After reports of metallic noises in a home in ██████ France, local police had found its elderly resident deceased of natural causes and wearing an embellished suit of armor. The armor removed itself from the deceased man and began to try and latch itself onto the police officer, who escaped. It was sometime after that the Foundation was contacted and field personnel was sent in. It attempted to latch onto several of them but was captured using a decoy mannequin in a large metal crate. It was unable to control the mannequin, revealing that it needed a living host.
The Description part is my biggest issue with this skip. Usually the Description and Discovery of the SCP are split into two sections. You combined them for some reason. What you should do instead is. Set it up like:
Description: "Describe it here."
Discovery/Acquisition/Recovery1: "Explain how the Foundation first encountered it here.
After transports, SCP-4251-1 was put into an isolated chamber, and D-6531 was sent in to investigate the effects of the armor on a host. It proceeded to latch itself onto D-6531, at which point the armor could be heard vocalizing pleasure in finding "a suitable comrade" and then attempting to challenge security to battle, at which point a few guards were sent in to restrain it. After approximately eight minutes, the suit conceded a "draw", claiming it did so to prevent its host from being further damaged, insisting it could still have defeated Security Personnel, prompting disapproving groans from D-6531.
Why was a D-class sent to investigate?
SCP-4251-1 has given multiple backstories, including… and finally,
This part is pretty good, but maybe move it to earlier in the article (as in before the Discovery section).
Interviewer: Dr. █████
Interviewee: SCP-4251-1
You should Bold the researcher and SCP's names.
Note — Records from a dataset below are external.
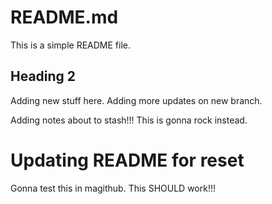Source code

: # README.md

This is a simple README file.

## Heading 2

Adding new stuff here.
Adding more updates on new branch.

Adding notes about to stash!!!
This is gonna rock instead.

# Updating README for reset

Gonna test this in magithub.
This SHOULD work!!!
Other then that one big thing is that you need to work on making the tone of the story more clinical. As one example:
Mentioning this offended SCP-4251-1 greatly, putting it into a depression, and it was days before we could convince it to talk to Dr. █████, at which point it seemed to have forgotten the incident altogether.
Should be changed to something like: "Mentioning this offended SCP-4251-1 causing it to display symptoms of depression. It refused to talk to any Researchers until several days later when it was convinced to speak with Dr. BLACKBOX" or something.
You can read more on clinical tone here.
Anyway, in conclusion I would like to say something. I really, really hope this SCP becomes a mainlist skip. Because while there are issues in your draft the story itself a very much enjoyed. Good luck!
As a final note you can find more reviewers to help you with this here.
Sorry to revive this again, but while adding revisions, I added some dark stuff. Do you think it's out of place? Or too much?